ASSIGNMENT: Repeat the records below exactly, from the first line through the line containing "attributes | List", and leave out any pictures.

INPUT MATERIAL:
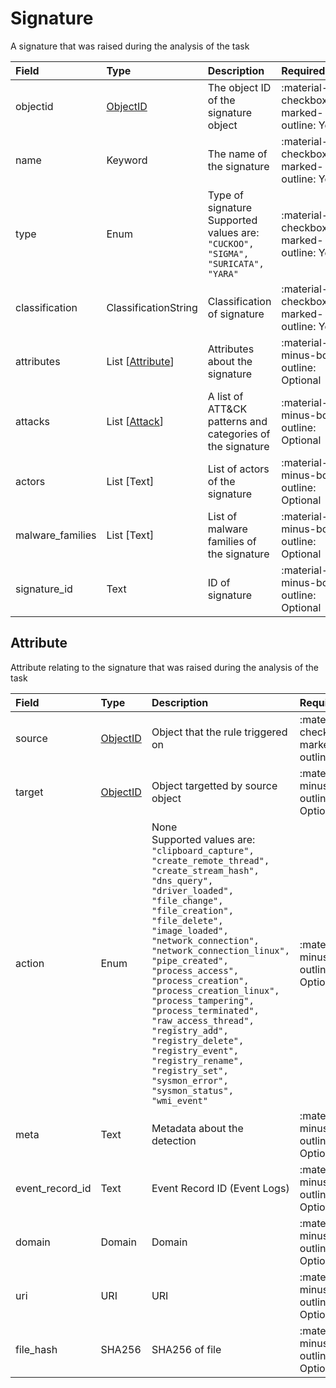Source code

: [comment]: # (AUTOGENERATED MARKDOWN CONTENT. UPDATES TO ODM DOCUMENTATION SHOULD BE DONE THROUGH ASSEMBLYLINE-BASE REPO!)
# Signature
A signature that was raised during the analysis of the task

| Field | Type | Description | Required | Default |
| :--- | :--- | :--- | :--- | :--- |
| objectid | [ObjectID](/assemblyline4_docs/odm/models/ontology/results/process/#objectid) | The object ID of the signature object | <div style="width:100px">:material-checkbox-marked-outline: Yes</div> | `None` |
| name | Keyword | The name of the signature | <div style="width:100px">:material-checkbox-marked-outline: Yes</div> | `None` |
| type | Enum | Type of signature<br>Supported values are:<br>`"CUCKOO", "SIGMA", "SURICATA", "YARA"` | <div style="width:100px">:material-checkbox-marked-outline: Yes</div> | `None` |
| classification | ClassificationString | Classification of signature | <div style="width:100px">:material-checkbox-marked-outline: Yes</div> | `None` |
| attributes | List [[Attribute](/assemblyline4_docs/odm/models/ontology/results/signature/#attribute)] | Attributes about the signature | <div style="width:100px">:material-minus-box-outline: Optional</div> | `None` |
| attacks | List [[Attack](/assemblyline4_docs/odm/models/result/#attack)] | A list of ATT&CK patterns and categories of the signature | <div style="width:100px">:material-minus-box-outline: Optional</div> | `None` |
| actors | List [Text] | List of actors of the signature | <div style="width:100px">:material-minus-box-outline: Optional</div> | `None` |
| malware_families | List [Text] | List of malware families of the signature | <div style="width:100px">:material-minus-box-outline: Optional</div> | `None` |
| signature_id | Text | ID of signature | <div style="width:100px">:material-minus-box-outline: Optional</div> | `None` |


[comment]: # (AUTOGENERATED MARKDOWN CONTENT. UPDATES TO ODM DOCUMENTATION SHOULD BE DONE THROUGH ASSEMBLYLINE-BASE REPO!)
## Attribute
Attribute relating to the signature that was raised during the analysis of the task

| Field | Type | Description | Required | Default |
| :--- | :--- | :--- | :--- | :--- |
| source | [ObjectID](/assemblyline4_docs/odm/models/ontology/results/process/#objectid) | Object that the rule triggered on | <div style="width:100px">:material-checkbox-marked-outline: Yes</div> | `None` |
| target | [ObjectID](/assemblyline4_docs/odm/models/ontology/results/process/#objectid) | Object targetted by source object | <div style="width:100px">:material-minus-box-outline: Optional</div> | `None` |
| action | Enum | None<br>Supported values are:<br>`"clipboard_capture", "create_remote_thread", "create_stream_hash", "dns_query", "driver_loaded", "file_change", "file_creation", "file_delete", "image_loaded", "network_connection", "network_connection_linux", "pipe_created", "process_access", "process_creation", "process_creation_linux", "process_tampering", "process_terminated", "raw_access_thread", "registry_add", "registry_delete", "registry_event", "registry_rename", "registry_set", "sysmon_error", "sysmon_status", "wmi_event"` | <div style="width:100px">:material-minus-box-outline: Optional</div> | `None` |
| meta | Text | Metadata about the detection | <div style="width:100px">:material-minus-box-outline: Optional</div> | `None` |
| event_record_id | Text | Event Record ID (Event Logs) | <div style="width:100px">:material-minus-box-outline: Optional</div> | `None` |
| domain | Domain | Domain | <div style="width:100px">:material-minus-box-outline: Optional</div> | `None` |
| uri | URI | URI | <div style="width:100px">:material-minus-box-outline: Optional</div> | `None` |
| file_hash | SHA256 | SHA256 of file | <div style="width:100px">:material-minus-box-outline: Optional</div> | `None` |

TASK RESULT:
Source code

: [comment]: # (AUTOGENERATED MARKDOWN CONTENT. UPDATES TO ODM DOCUMENTATION SHOULD BE DONE THROUGH ASSEMBLYLINE-BASE REPO!)
# Signature
A signature that was raised during the analysis of the task

| Field | Type | Description | Required | Default |
| :--- | :--- | :--- | :--- | :--- |
| objectid | [ObjectID](/assemblyline4_docs/odm/models/ontology/results/process/#objectid) | The object ID of the signature object | <div style="width:100px">:material-checkbox-marked-outline: Yes</div> | `None` |
| name | Keyword | The name of the signature | <div style="width:100px">:material-checkbox-marked-outline: Yes</div> | `None` |
| type | Enum | Type of signature<br>Supported values are:<br>`"CUCKOO", "SIGMA", "SURICATA", "YARA"` | <div style="width:100px">:material-checkbox-marked-outline: Yes</div> | `None` |
| classification | ClassificationString | Classification of signature | <div style="width:100px">:material-checkbox-marked-outline: Yes</div> | `None` |
| attributes | List [[Attribute](/assemblyline4_docs/odm/models/ontology/results/signature/#attribute)] | Attributes about the signature | <div style="width:100px">:material-minus-box-outline: Optional</div> | `None` |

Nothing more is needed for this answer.